Une typologie vaste de manuels didactiques
L’on se doit de mentionner d’autres manuels de peinture afin de montrer l’importance prise par ce type de documents et également la diversité de ces manuels, d’intérêt parfois inégal. Ainsi, parmi ces nombreux recueils, l’on peut distinguer le « Jiya huapu »[集雅画谱], « Shiyü huapu »诗余画谱[ ], « Huasou » [画薮 ], « Xuehu meipu » [雪湖梅谱], Chengshi zhupu [ 程氏竹谱], Chengshi mofan [程氏墨范], Baiyong tupu [ 白咏图谱], Baimei tupu [ 百美图谱], Suoyuan shipu [索园石谱 ],.. Ces volumes, à contenu didactique, se rapprochent parfois d’autres ouvrages encyclopédiques plus larges, couvrant davantage de domaines, tels le Corpus des antiquités en planches, « Bogutulu » [ 博古图录] (ill.1), sorte de sommaire illustré relatif aux pièces antiques, en particulier jades et bronzes, des notices précises accompagnent chaque planche xylographique, « Renjing yangqiu » [人镜阳秋], « Tiangongkaiwu » « Wujingzongyao [武经总要 ], Yangzhang tujie » [ 养正图解], « Guifan tushuo [闺范图说 ], Zhuangyuan tushuo [ 状元图考]. Quelques ouvrages, devenus, comme tous ceux cités, très rares en édition originale, ont fait l’objet de retirages successifs. Certains de ces ouvrages sont considérés comme particulièrement représentatifs du savoir et des centres d’intérêt des clercs.

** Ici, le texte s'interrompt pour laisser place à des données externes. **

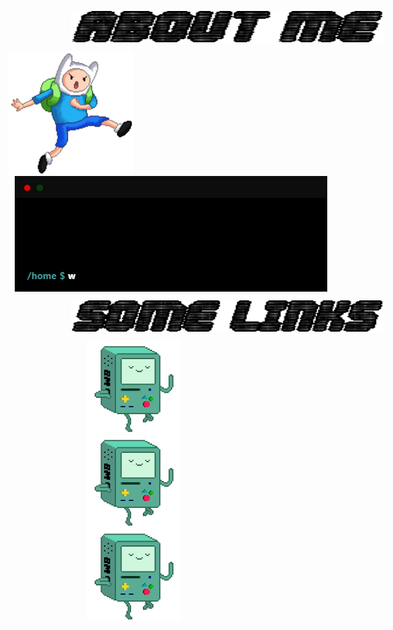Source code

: <p>
  <img align="center" hspace="100" width="500" height="50" src="https://raw.githubusercontent.com/gabokatta/gabokatta/main/aboutme.gif"/></a>
  <p>
    <img align="left" width="200" src="https://raw.githubusercontent.com/gabokatta/gabokatta/main/finn-at.gif"/></a>
    <img align="center" hspace="10" width="500" src="https://raw.githubusercontent.com/gabokatta/gabokatta/main/terminal.gif"/></a>
  </p> 
  <img align="center" hspace="100" width="500" height="50" src="https://raw.githubusercontent.com/gabokatta/gabokatta/main/links.gif"/></a>
  <p>
    <img align="left" hspace="125" width="150" src="https://raw.githubusercontent.com/gabokatta/gabokatta/main/bmo.gif"/></a>
    <img align="left" hspace="125" width="150" src="https://raw.githubusercontent.com/gabokatta/gabokatta/main/bmo.gif"/></a>
    <img align="left" hspace="125" width="150" src="https://raw.githubusercontent.com/gabokatta/gabokatta/main/bmo.gif"/></a>
  </p> 
</p>

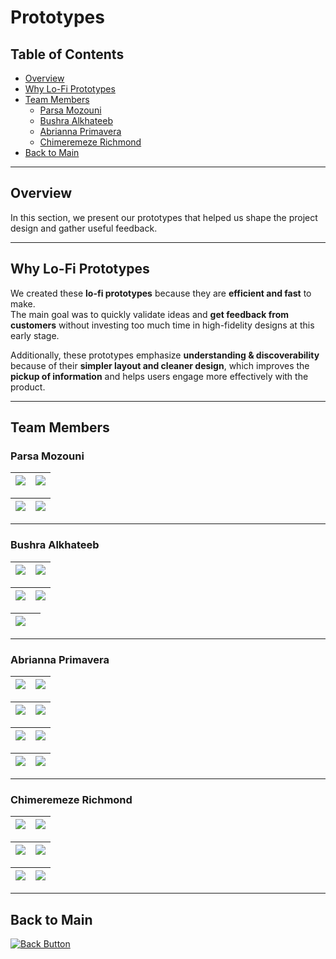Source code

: # Prototypes

## Table of Contents

- [Overview](#overview)
- [Why Lo-Fi Prototypes](#why-lo-fi-prototypes)
- [Team Members](#team-members)
  - [Parsa Mozouni](#parsa-mozouni)
  - [Bushra Alkhateeb](#bushra-alkhateeb)
  - [Abrianna Primavera](#abrianna-primavera)
  - [Chimeremeze Richmond](#chimeremeze-richmond)
- [Back to Main](#back-to-main)

---

## Overview

In this section, we present our prototypes that helped us shape the project design and gather useful feedback.

---

## Why Lo-Fi Prototypes

We created these **lo-fi prototypes** because they are **efficient and fast** to make.  
The main goal was to quickly validate ideas and **get feedback from customers** without investing too much time in high-fidelity designs at this early stage.

Additionally, these prototypes emphasize **understanding & discoverability** because of their **simpler layout and cleaner design**, which improves the **pickup of information** and helps users engage more effectively with the product.

---

## Team Members

### Parsa Mozouni

| <img src="ParsaMozouni_1.jpg"> | <img src="ParsaMozouni_2.jpg"> |
| ------------------------------ | ------------------------------ |

| <img src="ParsaMozouni_3.jpg"> | <img src="ParsaMozouni_4.jpg"> |
| ------------------------------ | ------------------------------ |

---

### Bushra Alkhateeb

| <img src="Bushra-1.jpg"> | <img src="Bushra-2.jpg"> |
| ------------------------ | ------------------------ |

| <img src="Bushra-3.jpg"> | <img src="Bushra-4.jpg"> |
| ------------------------ | ------------------------ |

| <img src="Bushra-5.jpg"> | <img> |
| ------------------------ | ----- |

---

### Abrianna Primavera

| <img src="primavera-1.jpg"> | <img src="primavera-2.jpg"> |
| --------------------------- | --------------------------- |

| <img src="primavera-3.jpg"> | <img src="primavera-4.jpg"> |
| --------------------------- | --------------------------- |

| <img src="primavera-5.jpg"> | <img src="primavera-6.jpg"> |
| --------------------------- | --------------------------- |

| <img src="primavera-7.jpg"> | <img src="primavera-8.jpg"> |
| --------------------------- | --------------------------- |

---

### Chimeremeze Richmond

| <img src="Chimermeze-1.png"> | <img src="Chimermeze-2.png"> |
| ---------------------------- | ---------------------------- |

| <img src="Chimermeze-3.png"> | <img src="Chimermeze-4.png"> |
| ---------------------------- | ---------------------------- |

| <img src="Chimermeze-5.png"> | <img src="Chimermeze-6.png"> |
| ---------------------------- | ---------------------------- |

---

## Back to Main

<p align="left">
  <a href="../README.md">
    <img src="https://img.shields.io/badge/⬅_Back_to_main-blue?style=for-the-badge" alt="Back Button"/>
  </a>
</p>
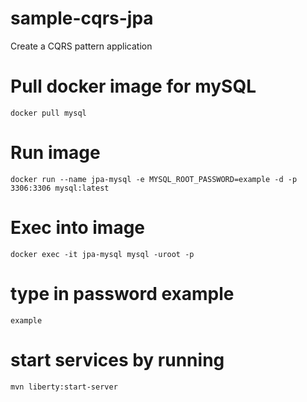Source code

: # sample-cqrs-jpa
Create a CQRS pattern application

# Pull docker image for mySQL
`docker pull mysql`

# Run image
`docker run --name jpa-mysql -e MYSQL_ROOT_PASSWORD=example -d -p 3306:3306 mysql:latest`

# Exec into image
`docker exec -it jpa-mysql mysql -uroot -p`
# type in password example 
`example`

# start services by running 
`mvn liberty:start-server`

Ci-dessus, (ill.2) le Manuel de peintures anciennes et modernes [古今画谱]
Ci-dessous, (ill.3) le Manuel d’éventails célèbres [名公扇谱] dû au Qinghuizhai [清绘斋]

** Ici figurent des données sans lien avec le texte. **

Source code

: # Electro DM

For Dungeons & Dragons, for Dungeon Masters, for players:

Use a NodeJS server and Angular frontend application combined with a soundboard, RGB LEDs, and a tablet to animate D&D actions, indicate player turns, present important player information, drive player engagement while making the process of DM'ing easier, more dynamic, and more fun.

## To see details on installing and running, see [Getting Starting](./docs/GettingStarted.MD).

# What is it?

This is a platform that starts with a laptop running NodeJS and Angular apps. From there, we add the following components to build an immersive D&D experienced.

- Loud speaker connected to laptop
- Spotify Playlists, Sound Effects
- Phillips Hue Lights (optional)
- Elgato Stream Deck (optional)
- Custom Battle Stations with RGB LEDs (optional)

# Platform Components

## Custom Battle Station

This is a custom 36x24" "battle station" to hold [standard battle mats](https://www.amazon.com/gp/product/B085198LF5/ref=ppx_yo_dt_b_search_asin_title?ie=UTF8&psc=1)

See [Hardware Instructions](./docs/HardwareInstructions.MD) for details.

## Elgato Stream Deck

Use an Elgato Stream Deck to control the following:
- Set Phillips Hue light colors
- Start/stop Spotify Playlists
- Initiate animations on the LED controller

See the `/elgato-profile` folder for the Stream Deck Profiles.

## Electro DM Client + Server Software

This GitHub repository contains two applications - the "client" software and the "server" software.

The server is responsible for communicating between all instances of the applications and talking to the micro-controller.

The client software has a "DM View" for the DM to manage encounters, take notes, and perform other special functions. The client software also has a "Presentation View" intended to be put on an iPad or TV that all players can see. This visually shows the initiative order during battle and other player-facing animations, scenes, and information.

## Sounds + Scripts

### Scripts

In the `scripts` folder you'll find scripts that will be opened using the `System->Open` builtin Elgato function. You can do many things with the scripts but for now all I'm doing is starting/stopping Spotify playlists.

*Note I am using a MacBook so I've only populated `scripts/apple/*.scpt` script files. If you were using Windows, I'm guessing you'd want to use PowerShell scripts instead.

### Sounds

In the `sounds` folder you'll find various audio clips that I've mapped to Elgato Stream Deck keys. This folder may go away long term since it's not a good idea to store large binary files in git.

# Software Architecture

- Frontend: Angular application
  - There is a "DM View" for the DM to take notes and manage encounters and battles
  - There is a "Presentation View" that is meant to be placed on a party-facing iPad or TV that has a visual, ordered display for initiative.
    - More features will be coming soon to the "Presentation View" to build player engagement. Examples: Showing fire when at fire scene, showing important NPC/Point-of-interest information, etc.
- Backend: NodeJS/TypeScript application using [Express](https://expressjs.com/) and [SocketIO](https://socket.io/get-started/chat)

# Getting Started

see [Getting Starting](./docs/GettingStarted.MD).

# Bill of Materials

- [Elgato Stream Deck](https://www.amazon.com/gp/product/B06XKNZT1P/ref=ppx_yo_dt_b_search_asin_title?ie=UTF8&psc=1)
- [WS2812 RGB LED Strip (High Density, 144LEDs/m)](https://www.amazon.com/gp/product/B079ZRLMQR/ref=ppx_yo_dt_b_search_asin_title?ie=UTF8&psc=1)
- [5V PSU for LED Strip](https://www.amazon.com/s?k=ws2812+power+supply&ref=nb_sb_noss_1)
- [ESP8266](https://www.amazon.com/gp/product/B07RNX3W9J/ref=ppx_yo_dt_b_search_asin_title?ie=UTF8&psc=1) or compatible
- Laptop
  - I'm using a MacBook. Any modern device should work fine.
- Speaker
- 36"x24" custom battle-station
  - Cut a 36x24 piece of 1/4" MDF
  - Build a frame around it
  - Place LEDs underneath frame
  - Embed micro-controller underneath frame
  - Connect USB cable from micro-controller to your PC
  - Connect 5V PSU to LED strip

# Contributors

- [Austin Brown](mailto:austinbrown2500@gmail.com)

La famille Huang ainsi que le Jiyazhai [集雅斋], dont le responsable est Huang Fengchi [黄凤池] ont aussi produit, outre le « Shiyu huapu » [诗余画谱], les Quatre manuels du chrysanthème, de l’orchidée, du bambou et du prunier, [梅竹兰菊四谱], un Manuel des oiseaux, fleurs et végétaux [木本花鸟谱], un Manuel de poésie des fleurs et simples [草本花诗谱], le Manuel de peintures anciennes et modernes [古今画谱] (ill.2), le Manuel d’éventails célèbres [名公扇谱] (ill.3) dû au Qinghuizhai [清绘斋]. Il en existe une forme collective, le Manuel de la famille Huang en Huit catégories [黄氏画谱八种].
Le Tiangong kaiwu [天工开物 ] (ill.4) est une encyclopédie de l’artisanat et des techniques que l’on peut à la fois ranger dans les manuels à peinture par l’excellence des illustrations xylographiques qui accompagnent le texte autant qu’elle devrait être contenue dans le vaste rubrique des livres scientifiques édités au fil des dynasties.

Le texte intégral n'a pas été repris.